This will format it correctly. I don’t see any issue based on what’s shown above.

I edited, sir. Please help me.

The problem is that you don’t have a Tokenizer in your pipeline. The CountVectorsFeaturizer require tokens.

Try inserting the WhitespaceTokenizer at the beginning of your pipeline:

pipeline:
- name: "WhitespaceTokenizer"
- name: custom_components.parrot_extractor.ParrotExtractor
- name: EntitySynonymMapper
...

Thank you for your reply sir. But in rasa old version, it works even if there is no tokenizer. I set the analyzer of CountVectorFeaturizer to ‘char’ and also set minimum and maximum ngram range. But why does it still need to have tokens?

Same problem here!

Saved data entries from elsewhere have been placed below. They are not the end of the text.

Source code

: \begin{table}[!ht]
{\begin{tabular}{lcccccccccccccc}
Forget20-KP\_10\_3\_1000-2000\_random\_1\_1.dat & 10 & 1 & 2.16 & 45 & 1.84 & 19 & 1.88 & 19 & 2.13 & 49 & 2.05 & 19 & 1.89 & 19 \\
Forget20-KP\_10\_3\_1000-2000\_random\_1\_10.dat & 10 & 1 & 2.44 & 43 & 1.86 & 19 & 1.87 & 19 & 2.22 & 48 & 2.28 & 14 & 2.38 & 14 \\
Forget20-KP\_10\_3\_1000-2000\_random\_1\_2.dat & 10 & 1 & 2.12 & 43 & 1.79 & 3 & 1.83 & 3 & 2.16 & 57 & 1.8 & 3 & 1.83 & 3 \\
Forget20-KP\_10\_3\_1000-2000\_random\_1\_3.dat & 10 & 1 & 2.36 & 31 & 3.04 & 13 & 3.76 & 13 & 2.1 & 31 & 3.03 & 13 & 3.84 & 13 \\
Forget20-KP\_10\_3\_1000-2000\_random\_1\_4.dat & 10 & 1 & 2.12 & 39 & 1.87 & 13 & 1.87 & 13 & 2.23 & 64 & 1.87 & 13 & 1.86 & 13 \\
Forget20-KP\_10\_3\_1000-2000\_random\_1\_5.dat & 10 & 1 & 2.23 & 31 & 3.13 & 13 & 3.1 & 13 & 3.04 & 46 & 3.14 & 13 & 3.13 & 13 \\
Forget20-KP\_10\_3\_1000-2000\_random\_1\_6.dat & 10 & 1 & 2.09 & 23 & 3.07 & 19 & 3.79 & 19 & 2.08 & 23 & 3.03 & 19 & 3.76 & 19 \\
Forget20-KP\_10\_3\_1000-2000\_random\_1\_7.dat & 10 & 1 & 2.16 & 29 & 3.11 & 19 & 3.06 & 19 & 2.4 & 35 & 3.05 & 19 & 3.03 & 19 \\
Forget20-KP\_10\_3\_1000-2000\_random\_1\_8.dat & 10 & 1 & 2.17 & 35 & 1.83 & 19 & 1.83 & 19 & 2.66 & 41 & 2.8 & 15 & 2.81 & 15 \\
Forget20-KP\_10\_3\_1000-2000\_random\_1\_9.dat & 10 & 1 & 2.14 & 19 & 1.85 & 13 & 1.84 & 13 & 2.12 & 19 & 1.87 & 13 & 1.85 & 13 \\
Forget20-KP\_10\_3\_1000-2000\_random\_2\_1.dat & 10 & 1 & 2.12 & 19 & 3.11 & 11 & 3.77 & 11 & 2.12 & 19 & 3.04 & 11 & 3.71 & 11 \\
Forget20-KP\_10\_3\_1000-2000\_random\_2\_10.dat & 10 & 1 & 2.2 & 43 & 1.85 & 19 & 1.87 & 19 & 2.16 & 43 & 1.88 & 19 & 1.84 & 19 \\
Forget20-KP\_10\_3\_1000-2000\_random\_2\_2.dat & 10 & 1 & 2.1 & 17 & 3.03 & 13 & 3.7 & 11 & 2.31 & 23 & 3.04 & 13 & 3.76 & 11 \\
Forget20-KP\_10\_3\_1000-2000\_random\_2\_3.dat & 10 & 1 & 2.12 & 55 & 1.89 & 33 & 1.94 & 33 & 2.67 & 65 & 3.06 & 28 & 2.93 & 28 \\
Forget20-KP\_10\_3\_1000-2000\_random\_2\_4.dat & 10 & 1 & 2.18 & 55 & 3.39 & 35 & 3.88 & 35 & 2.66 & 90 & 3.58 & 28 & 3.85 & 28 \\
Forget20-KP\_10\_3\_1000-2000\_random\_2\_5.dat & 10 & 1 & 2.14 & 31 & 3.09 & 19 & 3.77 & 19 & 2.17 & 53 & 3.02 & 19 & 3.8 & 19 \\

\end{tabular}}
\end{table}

I updated the rasa version for a project that is already in production, and with the new version I get an error on the pipeline - Failed to validate component CountVectorsFeaturizer. Missing property: ‘tokens’.

Also, if you check the documentation, the CountVectorsFeaturizer not requires any tokenizer.

Can you check @stephens ?

Many thanks

Upon further research, there was a change in CountVectorsFeaturizer. It used to do a text.split() if tokens were not present. That was removed in a recent release and you now must explicitly include a tokenizer.

@stephens many thanks for the explanation!